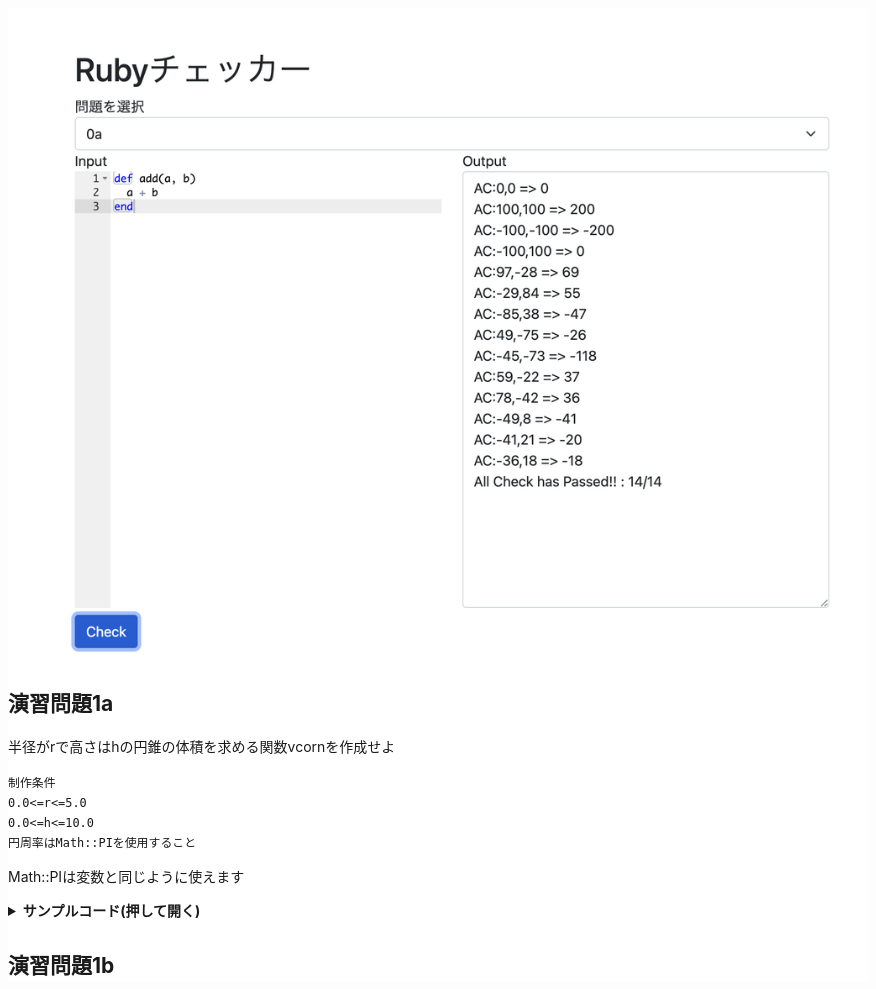 ![bg 100% left](./slide/fig/checker.png)

## 演習問題1a

半径がrで高さはhの円錐の体積を求める関数vcornを作成せよ

```
制作条件
0.0<=r<=5.0
0.0<=h<=10.0
円周率はMath::PIを使用すること
```

Math::PIは変数と同じように使えます


<details markdown=block><summary><b>サンプルコード(押して開く)</b></summary></details>

## 演習問題1b
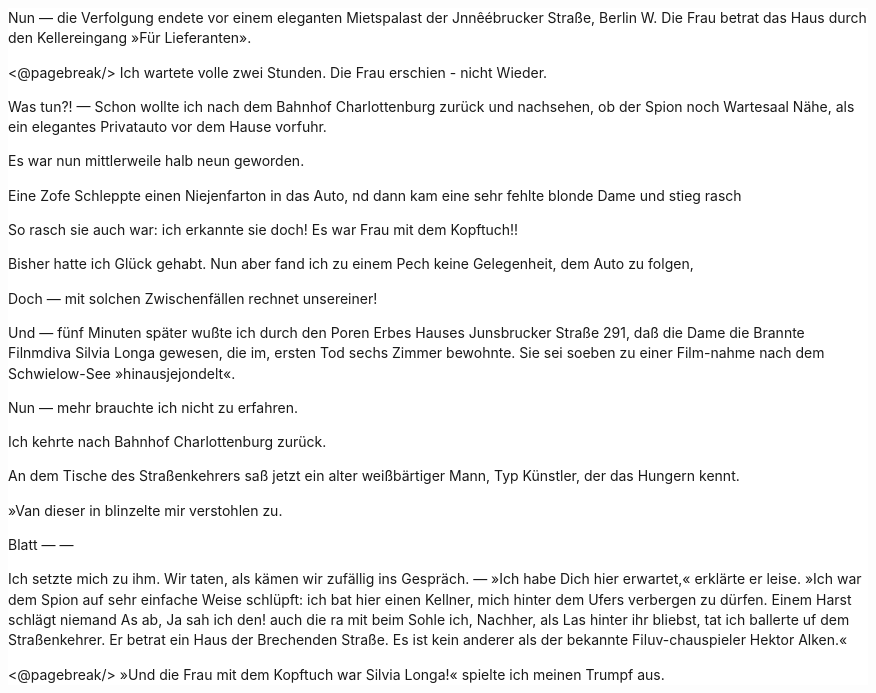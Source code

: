 Nun — die Verfolgung endete vor einem eleganten
Mietspalast der Jnnêébrucker Straße, Berlin W. Die Frau
betrat das Haus durch den Kellereingang »Für Lieferanten».

<@pagebreak/>
Ich wartete volle zwei Stunden. Die Frau erschien -
nicht Wieder.

Was tun?! — Schon wollte ich nach dem Bahnhof
Charlottenburg zurück und nachsehen, ob der Spion noch
Wartesaal Nähe, als ein elegantes Privatauto vor dem
Hause vorfuhr.

Es war nun mittlerweile halb neun geworden.

Eine Zofe Schleppte einen Niejenfarton in das Auto,
nd dann kam eine sehr fehlte blonde Dame und stieg rasch

So rasch sie auch war: ich erkannte sie doch! Es war
Frau mit dem Kopftuch!!

Bisher hatte ich Glück gehabt. Nun aber fand ich zu
einem Pech keine Gelegenheit, dem Auto zu folgen,

Doch — mit solchen Zwischenfällen rechnet unsereiner!

Und — fünf Minuten später wußte ich durch den Poren
Erbes Hauses Junsbrucker Straße 291, daß die Dame die
Brannte Filnmdiva Silvia Longa gewesen, die im, ersten
Tod sechs Zimmer bewohnte. Sie sei soeben zu einer Film-nahme
nach dem Schwielow-See »hinausjejondelt«.

Nun — mehr brauchte ich nicht zu erfahren.

Ich kehrte nach Bahnhof Charlottenburg zurück.

An dem Tische des Straßenkehrers saß jetzt ein alter
weißbärtiger Mann, Typ Künstler, der das Hungern kennt.

»Van dieser in blinzelte mir verstohlen zu.

Blatt — —

Ich setzte mich zu ihm. Wir taten, als kämen wir zufällig
ins Gespräch. — »Ich habe Dich hier erwartet,« erklärte
er leise. »Ich war dem Spion auf sehr einfache Weise
schlüpft: ich bat hier einen Kellner, mich hinter dem
Ufers verbergen zu dürfen. Einem Harst schlägt niemand
As ab, Ja sah ich den! auch die ra mit beim Sohle
ich, Nachher, als Las hinter ihr bliebst, tat ich ballerte
uf dem Straßenkehrer. Er betrat ein Haus der Brechenden
Straße. Es ist kein anderer als der bekannte Filuv-chauspieler
Hektor Alken.«

<@pagebreak/>
»Und die Frau mit dem Kopftuch war Silvia Longa!«
spielte ich meinen Trumpf aus.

★ ★ ★ ★ ★ ★ ★

INSTRUCTIONS TO FOLLOW. Print the records above word for word, omitting any picture they contain.

RESPONSE TO THIS EXERCISE.
 ![bg 100% left](./slide/fig/checker.png)

## 演習問題1a

半径がrで高さはhの円錐の体積を求める関数vcornを作成せよ

```
制作条件
0.0<=r<=5.0
0.0<=h<=10.0
円周率はMath::PIを使用すること
```

Math::PIは変数と同じように使えます


<details markdown=block><summary><b>サンプルコード(押して開く)</b></summary></details>

## 演習問題1b
Source code

: Nun — die Verfolgung endete vor einem eleganten
Mietspalast der Jnnêébrucker Straße, Berlin W. Die Frau
betrat das Haus durch den Kellereingang »Für Lieferanten».

<@pagebreak/>
Ich wartete volle zwei Stunden. Die Frau erschien -
nicht Wieder.

Was tun?! — Schon wollte ich nach dem Bahnhof
Charlottenburg zurück und nachsehen, ob der Spion noch
Wartesaal Nähe, als ein elegantes Privatauto vor dem
Hause vorfuhr.

Es war nun mittlerweile halb neun geworden.

Eine Zofe Schleppte einen Niejenfarton in das Auto,
nd dann kam eine sehr fehlte blonde Dame und stieg rasch

So rasch sie auch war: ich erkannte sie doch! Es war
Frau mit dem Kopftuch!!

Bisher hatte ich Glück gehabt. Nun aber fand ich zu
einem Pech keine Gelegenheit, dem Auto zu folgen,

Doch — mit solchen Zwischenfällen rechnet unsereiner!

Und — fünf Minuten später wußte ich durch den Poren
Erbes Hauses Junsbrucker Straße 291, daß die Dame die
Brannte Filnmdiva Silvia Longa gewesen, die im, ersten
Tod sechs Zimmer bewohnte. Sie sei soeben zu einer Film-nahme
nach dem Schwielow-See »hinausjejondelt«.

Nun — mehr brauchte ich nicht zu erfahren.

Ich kehrte nach Bahnhof Charlottenburg zurück.

An dem Tische des Straßenkehrers saß jetzt ein alter
weißbärtiger Mann, Typ Künstler, der das Hungern kennt.

»Van dieser in blinzelte mir verstohlen zu.

Blatt — —

Ich setzte mich zu ihm. Wir taten, als kämen wir zufällig
ins Gespräch. — »Ich habe Dich hier erwartet,« erklärte
er leise. »Ich war dem Spion auf sehr einfache Weise
schlüpft: ich bat hier einen Kellner, mich hinter dem
Ufers verbergen zu dürfen. Einem Harst schlägt niemand
As ab, Ja sah ich den! auch die ra mit beim Sohle
ich, Nachher, als Las hinter ihr bliebst, tat ich ballerte
uf dem Straßenkehrer. Er betrat ein Haus der Brechenden
Straße. Es ist kein anderer als der bekannte Filuv-chauspieler
Hektor Alken.«

<@pagebreak/>
»Und die Frau mit dem Kopftuch war Silvia Longa!«
spielte ich meinen Trumpf aus.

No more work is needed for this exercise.